Yes. Sure. Absolutely.

But also this.

I was watching the Inauguration, with pride and hope and history and joy and relief. And the message I kept hearing was, “We are one country. This country belongs to everybody in it. Everybody has a voice. Everybody has a part to play. Everybody’s experience matters.

“Everybody — except you.

“Everybody except you and the roughly 15% of Americans who don’t believe in God.

“Not you. You’re not part of this. This isn’t for you.”

Yes, yes, I know. I know what you’re about to say. Yes, Obama said the word “non-believers” in his speech. He said, quote:

“For we know that our patchwork heritage is a strength, not a weakness. We are a nation of Christians and Muslims, Jews and Hindus — and non-believers.”

And yes, that was pretty neat. As far as I know (does anyone know for sure?), this was the first time that a President’s inaugural address said anything about non-believers in a positive, inclusive way. I’m not going to underestimate that. He said it, and it was pretty darned cool. A milestone, even.

He said it once… in a speech, one of a series of speeches over the inaugural ceremony, that over and over again hammered home the message, “This is God’s country.”

Rick warren
From Rick Warren’s icky opening invocation:

“Almighty God, our father, everything we see and everything we can’t see exists because of you alone. It all comes from you, it all belongs to you. It all exists for your glory. History is your story.

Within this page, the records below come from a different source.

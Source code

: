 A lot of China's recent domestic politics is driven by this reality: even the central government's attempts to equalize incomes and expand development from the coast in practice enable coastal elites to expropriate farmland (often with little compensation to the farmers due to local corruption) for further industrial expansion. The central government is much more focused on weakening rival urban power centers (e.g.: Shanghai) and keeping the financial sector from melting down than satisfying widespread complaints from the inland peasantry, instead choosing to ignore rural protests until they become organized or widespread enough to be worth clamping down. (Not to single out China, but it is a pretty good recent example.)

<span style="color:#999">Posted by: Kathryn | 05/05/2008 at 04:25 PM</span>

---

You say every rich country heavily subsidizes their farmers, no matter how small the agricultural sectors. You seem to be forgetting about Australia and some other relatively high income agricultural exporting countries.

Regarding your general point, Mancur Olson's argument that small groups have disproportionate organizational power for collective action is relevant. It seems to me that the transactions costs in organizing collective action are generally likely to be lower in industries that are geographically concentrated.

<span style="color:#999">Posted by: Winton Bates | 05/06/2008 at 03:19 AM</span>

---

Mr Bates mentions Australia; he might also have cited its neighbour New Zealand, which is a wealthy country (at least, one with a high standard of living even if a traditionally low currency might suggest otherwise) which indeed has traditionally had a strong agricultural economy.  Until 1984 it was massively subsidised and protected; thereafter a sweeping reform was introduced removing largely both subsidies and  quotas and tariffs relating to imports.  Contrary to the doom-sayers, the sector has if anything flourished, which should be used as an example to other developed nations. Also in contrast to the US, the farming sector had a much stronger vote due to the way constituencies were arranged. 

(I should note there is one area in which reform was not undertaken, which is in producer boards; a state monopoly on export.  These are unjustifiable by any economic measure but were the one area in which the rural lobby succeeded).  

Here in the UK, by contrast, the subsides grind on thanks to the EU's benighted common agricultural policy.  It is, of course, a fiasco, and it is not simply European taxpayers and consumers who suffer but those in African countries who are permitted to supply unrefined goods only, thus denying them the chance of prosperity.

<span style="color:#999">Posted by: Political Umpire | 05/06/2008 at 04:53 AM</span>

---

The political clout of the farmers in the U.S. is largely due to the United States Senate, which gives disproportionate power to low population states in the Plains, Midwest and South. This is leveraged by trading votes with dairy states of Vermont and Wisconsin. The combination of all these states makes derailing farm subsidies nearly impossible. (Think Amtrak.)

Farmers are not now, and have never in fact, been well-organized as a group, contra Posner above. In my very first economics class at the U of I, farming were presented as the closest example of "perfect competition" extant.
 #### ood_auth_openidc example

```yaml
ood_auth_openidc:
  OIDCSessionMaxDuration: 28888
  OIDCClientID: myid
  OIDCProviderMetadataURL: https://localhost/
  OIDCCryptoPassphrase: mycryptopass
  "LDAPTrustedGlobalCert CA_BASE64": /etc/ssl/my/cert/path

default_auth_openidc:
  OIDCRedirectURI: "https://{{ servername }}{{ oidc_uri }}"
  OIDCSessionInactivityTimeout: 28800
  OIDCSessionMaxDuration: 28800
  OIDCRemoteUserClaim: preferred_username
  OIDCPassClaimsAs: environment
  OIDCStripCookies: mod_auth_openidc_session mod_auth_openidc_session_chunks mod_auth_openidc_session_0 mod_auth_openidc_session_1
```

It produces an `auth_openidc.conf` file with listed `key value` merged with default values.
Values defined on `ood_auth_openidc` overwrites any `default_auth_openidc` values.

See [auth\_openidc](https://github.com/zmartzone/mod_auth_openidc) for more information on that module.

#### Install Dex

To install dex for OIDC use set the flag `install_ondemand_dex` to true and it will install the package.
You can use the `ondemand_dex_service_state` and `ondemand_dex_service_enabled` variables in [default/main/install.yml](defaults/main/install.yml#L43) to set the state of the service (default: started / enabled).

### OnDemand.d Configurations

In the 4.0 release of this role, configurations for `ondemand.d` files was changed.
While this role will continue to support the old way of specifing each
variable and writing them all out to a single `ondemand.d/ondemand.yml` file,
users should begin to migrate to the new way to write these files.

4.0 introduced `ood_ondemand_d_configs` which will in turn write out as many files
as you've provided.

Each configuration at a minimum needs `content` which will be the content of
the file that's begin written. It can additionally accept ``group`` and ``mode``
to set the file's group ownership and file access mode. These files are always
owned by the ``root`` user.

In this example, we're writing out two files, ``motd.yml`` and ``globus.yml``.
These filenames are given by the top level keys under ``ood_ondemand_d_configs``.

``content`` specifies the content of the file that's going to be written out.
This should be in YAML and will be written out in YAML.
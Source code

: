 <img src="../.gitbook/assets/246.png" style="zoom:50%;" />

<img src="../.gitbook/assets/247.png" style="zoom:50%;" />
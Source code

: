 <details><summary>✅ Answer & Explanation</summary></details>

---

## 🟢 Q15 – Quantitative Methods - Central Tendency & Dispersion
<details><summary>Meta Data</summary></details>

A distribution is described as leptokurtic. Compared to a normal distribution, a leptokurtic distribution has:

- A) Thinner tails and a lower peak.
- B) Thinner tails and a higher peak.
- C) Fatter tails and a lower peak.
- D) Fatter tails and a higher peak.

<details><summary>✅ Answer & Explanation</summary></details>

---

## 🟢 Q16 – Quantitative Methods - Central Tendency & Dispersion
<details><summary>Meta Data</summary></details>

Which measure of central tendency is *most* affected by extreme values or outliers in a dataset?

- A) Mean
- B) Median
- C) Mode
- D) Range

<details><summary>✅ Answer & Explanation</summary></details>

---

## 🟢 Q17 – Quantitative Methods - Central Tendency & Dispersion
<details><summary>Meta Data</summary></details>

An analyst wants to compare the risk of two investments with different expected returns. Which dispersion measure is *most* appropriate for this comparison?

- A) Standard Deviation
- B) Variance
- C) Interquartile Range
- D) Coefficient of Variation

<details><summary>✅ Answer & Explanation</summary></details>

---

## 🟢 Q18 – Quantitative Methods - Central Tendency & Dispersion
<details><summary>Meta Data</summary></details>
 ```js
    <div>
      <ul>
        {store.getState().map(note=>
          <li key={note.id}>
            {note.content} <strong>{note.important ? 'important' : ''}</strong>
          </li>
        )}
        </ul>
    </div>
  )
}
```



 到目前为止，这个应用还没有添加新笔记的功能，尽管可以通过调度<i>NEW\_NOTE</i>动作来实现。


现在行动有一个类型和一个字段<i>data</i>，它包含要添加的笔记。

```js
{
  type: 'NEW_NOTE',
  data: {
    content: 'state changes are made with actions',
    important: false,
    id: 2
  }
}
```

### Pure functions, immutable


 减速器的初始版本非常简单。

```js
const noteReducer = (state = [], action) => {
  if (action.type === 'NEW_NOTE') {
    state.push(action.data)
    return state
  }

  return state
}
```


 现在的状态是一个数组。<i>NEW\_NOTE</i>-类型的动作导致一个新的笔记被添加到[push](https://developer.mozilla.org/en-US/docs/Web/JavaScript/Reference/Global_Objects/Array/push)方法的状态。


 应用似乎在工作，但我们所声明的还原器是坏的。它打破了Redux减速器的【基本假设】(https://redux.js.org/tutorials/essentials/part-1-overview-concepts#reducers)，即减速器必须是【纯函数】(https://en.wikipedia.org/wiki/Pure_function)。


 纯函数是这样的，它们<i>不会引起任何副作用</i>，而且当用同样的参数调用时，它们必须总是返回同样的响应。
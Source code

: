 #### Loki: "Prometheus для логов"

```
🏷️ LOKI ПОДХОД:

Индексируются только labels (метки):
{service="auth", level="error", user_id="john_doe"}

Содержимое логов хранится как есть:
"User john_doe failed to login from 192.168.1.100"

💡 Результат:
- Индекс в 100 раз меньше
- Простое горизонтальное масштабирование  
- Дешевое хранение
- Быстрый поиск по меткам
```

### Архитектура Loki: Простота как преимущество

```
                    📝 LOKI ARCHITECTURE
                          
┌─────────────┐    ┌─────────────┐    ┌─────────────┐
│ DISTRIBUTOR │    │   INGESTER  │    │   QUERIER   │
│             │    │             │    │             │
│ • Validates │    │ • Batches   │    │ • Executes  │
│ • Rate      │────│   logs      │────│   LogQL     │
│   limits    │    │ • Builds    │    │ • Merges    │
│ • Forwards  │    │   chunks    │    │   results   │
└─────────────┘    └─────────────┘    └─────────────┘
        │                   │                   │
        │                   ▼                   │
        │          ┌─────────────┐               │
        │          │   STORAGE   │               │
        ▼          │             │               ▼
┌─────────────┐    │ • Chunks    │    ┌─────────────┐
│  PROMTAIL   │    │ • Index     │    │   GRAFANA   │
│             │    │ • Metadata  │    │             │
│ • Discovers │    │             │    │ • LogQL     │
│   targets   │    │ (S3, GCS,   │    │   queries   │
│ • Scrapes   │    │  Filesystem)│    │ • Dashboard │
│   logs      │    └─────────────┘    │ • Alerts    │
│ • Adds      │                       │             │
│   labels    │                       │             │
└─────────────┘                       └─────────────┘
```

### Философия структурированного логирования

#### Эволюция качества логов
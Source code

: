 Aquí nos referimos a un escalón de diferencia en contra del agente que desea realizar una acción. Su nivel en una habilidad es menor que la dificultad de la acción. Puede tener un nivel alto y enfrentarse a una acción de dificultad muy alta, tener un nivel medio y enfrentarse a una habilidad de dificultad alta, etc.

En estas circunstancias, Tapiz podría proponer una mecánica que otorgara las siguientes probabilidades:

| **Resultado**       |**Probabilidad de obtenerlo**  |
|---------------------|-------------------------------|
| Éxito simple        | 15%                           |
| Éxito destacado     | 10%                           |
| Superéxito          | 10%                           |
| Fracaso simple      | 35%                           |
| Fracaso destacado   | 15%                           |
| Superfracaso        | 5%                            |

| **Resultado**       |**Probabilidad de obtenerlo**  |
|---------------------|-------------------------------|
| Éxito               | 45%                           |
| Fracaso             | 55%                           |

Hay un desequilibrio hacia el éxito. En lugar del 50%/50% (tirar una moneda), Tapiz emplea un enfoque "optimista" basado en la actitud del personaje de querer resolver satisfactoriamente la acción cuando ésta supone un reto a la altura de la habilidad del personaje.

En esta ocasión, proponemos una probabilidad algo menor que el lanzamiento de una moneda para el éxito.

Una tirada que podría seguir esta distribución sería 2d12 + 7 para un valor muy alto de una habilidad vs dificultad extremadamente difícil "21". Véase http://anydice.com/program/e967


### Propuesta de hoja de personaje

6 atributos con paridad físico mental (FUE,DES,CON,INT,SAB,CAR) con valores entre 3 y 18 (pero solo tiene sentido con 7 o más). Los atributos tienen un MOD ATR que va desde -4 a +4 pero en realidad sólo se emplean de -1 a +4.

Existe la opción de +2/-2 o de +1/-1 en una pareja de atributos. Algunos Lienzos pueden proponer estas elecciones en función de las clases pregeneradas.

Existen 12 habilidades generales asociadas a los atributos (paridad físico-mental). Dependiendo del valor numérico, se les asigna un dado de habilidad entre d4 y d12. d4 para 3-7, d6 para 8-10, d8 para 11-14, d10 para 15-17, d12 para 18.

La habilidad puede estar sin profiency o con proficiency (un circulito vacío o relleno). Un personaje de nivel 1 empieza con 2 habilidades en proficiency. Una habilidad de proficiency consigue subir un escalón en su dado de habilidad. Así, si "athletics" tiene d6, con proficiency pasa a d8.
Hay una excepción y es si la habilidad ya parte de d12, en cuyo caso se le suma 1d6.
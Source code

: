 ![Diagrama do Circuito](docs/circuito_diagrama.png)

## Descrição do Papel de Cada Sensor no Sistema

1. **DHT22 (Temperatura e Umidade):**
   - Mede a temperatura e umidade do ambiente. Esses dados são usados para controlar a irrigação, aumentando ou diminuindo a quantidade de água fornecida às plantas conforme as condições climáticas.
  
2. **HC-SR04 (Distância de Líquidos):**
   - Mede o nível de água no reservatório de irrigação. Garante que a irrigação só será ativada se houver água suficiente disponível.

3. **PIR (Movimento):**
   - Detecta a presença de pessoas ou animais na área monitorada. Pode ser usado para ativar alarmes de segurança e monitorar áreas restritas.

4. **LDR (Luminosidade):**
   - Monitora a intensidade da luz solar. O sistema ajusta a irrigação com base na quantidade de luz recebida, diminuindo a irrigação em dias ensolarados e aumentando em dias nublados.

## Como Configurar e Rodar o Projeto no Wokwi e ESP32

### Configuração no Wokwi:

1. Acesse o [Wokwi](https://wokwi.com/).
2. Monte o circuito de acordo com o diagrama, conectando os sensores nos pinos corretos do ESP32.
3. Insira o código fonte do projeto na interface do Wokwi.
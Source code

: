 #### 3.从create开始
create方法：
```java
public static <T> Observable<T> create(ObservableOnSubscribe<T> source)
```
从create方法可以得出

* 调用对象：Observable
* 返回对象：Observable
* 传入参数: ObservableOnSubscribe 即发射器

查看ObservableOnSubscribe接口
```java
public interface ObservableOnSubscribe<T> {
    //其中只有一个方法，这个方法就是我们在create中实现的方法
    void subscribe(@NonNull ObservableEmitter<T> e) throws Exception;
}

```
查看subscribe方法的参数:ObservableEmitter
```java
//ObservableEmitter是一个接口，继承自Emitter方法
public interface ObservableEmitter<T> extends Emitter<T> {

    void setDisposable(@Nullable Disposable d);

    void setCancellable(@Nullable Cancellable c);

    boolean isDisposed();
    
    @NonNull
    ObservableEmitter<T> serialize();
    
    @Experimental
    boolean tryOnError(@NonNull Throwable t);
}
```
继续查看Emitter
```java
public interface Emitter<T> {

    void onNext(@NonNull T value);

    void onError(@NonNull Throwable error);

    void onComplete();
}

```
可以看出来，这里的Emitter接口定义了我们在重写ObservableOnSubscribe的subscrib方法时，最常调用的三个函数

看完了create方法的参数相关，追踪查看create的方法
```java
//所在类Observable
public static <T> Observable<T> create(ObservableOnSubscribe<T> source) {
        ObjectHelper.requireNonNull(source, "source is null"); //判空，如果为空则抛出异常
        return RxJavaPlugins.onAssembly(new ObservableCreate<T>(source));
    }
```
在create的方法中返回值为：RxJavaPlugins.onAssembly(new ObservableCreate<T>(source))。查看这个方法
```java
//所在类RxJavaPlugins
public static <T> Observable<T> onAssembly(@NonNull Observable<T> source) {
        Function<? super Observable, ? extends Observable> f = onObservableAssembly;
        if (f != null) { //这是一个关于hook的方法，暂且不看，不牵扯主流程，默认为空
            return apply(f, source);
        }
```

“The Scripture tells us Hear, oh Israel, the Lord is our God; the Lord is one. And you are the compassionate and merciful one. And you are loving to everyone you have made.”

and:

“…when we forget you [God], forgive us. When we presume that our greatness and our prosperity is ours alone, forgive us.”

and:

“I humbly ask this in the name of the one who changed my life, Yeshua, Isa, Jesus, Jesus (hay-SOOS), who taught us to pray, Our Father who art in heaven hallowed be thy name, thy kingdom come, thy will be done on Earth as it is in heaven. Give us this day our daily bread and forgive us our trespasses as we forgive those who trespass against us, and lead us not into temptation, but deliver us from evil, for thine is the kingdom and the power and the glory forever. Amen.”

Sign
Do I need to point out what’s wrong with this? Do I need to point out how grotesquely inappropriate it is — in a massive and public government ceremony, addressed both to and on behalf of a secular nation populated by people of many faiths and many people of no faith — to assert that everything that happens comes from God and belongs to him? To assert that there’s something wrong/ needing of forgiveness about “forgetting” God and claiming our achievements for ourselves? To not only invoke a prayer on behalf of the whole country, but to do so in a specific prayer that comes from his particular religious tradition, in the name of his particular god?

Ew.

Rev joseph lowery
Okay. Moving on. We have the closing benediction from Rev. Joseph Lowery. A much, much better speech than Warren’s, and one which, when you take the God stuff out of it, I have little to argue with and a tremendous amount to be inspired by. But we still have this:

“Thou, who has by thy might
Led us into the light,
Keep us forever on the path, we pray.

Lest our feet stray from the places, our God, where we met thee;
Lest, our heart drunk with the wine of the world, we forget thee
Shadowed beneath Thy hand,
May we forever stand
True to thee, O God, and true to our native land.”

and:

“We pray now, oh Lord, for your blessing upon thy servant Barack Obama, the 44th president of these United States…”

and:

“We thank you for the empowering of thy servant, our 44th President…”

and:

“Let us take that power back to our homes, our workplaces, our churches, our temples, our mosques, or wherever we seek your will.”

Gods hand
So again, we have the message: It’s God who directs us towards goodness. It’s really bad to “forget” that. We — as a country — should stand true to God.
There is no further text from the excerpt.